Essentiel dans la naissance de la house et de la techno, l’electro a été quelque peu éclipsé par ces nouveaux styles, plus dansants, aux rythmes réguliers, dits “4-4” ou “four-on-the-floor”. Cette rythmique popularisée par la disco a pour base deux mesures de quatre temps, chacun étant marqué par un kick (une grosse caisse de batterie ou un équivalent électronique). Elle est donc plus fluide, et par-là accessible, que les rythmes syncopés, basés sur le break (l’interruption du flux rythmique), comme on en trouve dans l’electro et d’autres styles nés dans les années 1990, notamment en Angleterre, comme le breakbeat, le breakcore, le broken beat et la famille bass music (drum’n’bass, jungle, dubstep, etc.).

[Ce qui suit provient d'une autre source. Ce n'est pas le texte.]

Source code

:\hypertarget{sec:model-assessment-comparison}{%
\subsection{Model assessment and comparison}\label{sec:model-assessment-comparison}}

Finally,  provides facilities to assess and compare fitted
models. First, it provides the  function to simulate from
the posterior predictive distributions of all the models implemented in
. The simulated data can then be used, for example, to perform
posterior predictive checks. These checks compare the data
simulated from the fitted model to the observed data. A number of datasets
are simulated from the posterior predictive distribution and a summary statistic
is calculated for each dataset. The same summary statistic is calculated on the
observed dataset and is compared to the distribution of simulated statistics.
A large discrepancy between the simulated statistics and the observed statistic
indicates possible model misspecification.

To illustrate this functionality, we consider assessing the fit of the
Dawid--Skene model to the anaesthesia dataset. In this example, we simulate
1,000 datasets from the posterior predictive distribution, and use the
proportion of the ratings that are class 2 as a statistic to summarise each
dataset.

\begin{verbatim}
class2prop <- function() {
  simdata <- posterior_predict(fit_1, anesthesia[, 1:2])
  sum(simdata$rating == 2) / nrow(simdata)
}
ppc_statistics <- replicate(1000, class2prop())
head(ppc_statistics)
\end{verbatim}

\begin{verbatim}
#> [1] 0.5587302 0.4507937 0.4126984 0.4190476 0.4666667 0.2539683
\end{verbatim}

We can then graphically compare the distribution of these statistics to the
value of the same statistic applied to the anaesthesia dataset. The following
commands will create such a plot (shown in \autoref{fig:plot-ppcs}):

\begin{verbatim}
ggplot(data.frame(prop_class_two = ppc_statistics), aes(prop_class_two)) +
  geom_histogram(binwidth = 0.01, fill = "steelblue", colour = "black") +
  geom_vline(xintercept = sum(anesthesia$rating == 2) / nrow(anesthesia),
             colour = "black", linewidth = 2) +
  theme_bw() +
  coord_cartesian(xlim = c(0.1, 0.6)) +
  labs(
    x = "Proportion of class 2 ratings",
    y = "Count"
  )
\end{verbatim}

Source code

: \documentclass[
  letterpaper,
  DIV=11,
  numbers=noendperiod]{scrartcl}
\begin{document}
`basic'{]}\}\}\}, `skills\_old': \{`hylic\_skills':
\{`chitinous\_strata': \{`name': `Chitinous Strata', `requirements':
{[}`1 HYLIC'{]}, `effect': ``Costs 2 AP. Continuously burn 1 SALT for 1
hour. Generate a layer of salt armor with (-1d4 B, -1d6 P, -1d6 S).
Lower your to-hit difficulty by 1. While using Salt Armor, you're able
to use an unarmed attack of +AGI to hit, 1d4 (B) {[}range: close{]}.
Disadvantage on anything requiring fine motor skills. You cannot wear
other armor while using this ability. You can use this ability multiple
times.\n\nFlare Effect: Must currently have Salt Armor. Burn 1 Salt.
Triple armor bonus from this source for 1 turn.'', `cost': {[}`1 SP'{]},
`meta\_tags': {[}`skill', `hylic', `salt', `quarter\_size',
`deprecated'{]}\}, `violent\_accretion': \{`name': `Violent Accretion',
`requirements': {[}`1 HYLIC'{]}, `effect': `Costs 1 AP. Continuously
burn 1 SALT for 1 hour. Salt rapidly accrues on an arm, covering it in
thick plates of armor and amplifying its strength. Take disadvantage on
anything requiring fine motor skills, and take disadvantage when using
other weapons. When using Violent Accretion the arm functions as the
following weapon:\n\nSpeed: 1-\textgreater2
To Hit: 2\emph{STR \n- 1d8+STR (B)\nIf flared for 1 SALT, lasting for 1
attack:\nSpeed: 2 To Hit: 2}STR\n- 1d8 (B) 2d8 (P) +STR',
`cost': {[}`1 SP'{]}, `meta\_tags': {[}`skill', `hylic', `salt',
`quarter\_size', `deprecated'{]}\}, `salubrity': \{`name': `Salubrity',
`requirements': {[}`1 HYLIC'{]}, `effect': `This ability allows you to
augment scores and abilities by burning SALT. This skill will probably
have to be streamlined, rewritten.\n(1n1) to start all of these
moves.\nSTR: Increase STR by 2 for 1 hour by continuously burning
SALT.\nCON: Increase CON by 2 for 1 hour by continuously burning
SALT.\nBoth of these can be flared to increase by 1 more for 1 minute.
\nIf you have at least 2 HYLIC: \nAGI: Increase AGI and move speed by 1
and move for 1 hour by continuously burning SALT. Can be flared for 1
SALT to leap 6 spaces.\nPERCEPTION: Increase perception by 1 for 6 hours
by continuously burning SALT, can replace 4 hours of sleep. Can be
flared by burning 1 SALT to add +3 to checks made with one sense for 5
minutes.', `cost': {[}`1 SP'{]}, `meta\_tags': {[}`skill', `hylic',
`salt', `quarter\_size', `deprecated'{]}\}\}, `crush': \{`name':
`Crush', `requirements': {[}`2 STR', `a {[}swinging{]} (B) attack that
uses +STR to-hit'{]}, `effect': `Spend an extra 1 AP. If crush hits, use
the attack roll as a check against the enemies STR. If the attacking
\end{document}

Alors que la house et la techno s’épanouissent et prennent le devant de la scène dans les clubs, rave parties et festivals, l’electro poursuit son chemin plus confidentiellement, tapi dans une niche pourtant bien vivante. Mais le succès des musiques électroniques pendant la décennie 2010 participe à leur démocratisation, à une meilleure connaissance de son histoire et de ses variétés. La scène électronique actuelle a donc eu tendance à se diversifier notamment en replongeant dans les sonorités fondatrices du genre, celles qui ont fait l’euphorie et la folie des clubs et des rave dans les années 1980 et 1990 : parmi elles, l’ancêtre disco évidemment, son dérivé européen l’italo disco, l’EBM (Electronic Body Music), la trance, l’eurodance et évidemment l’electro.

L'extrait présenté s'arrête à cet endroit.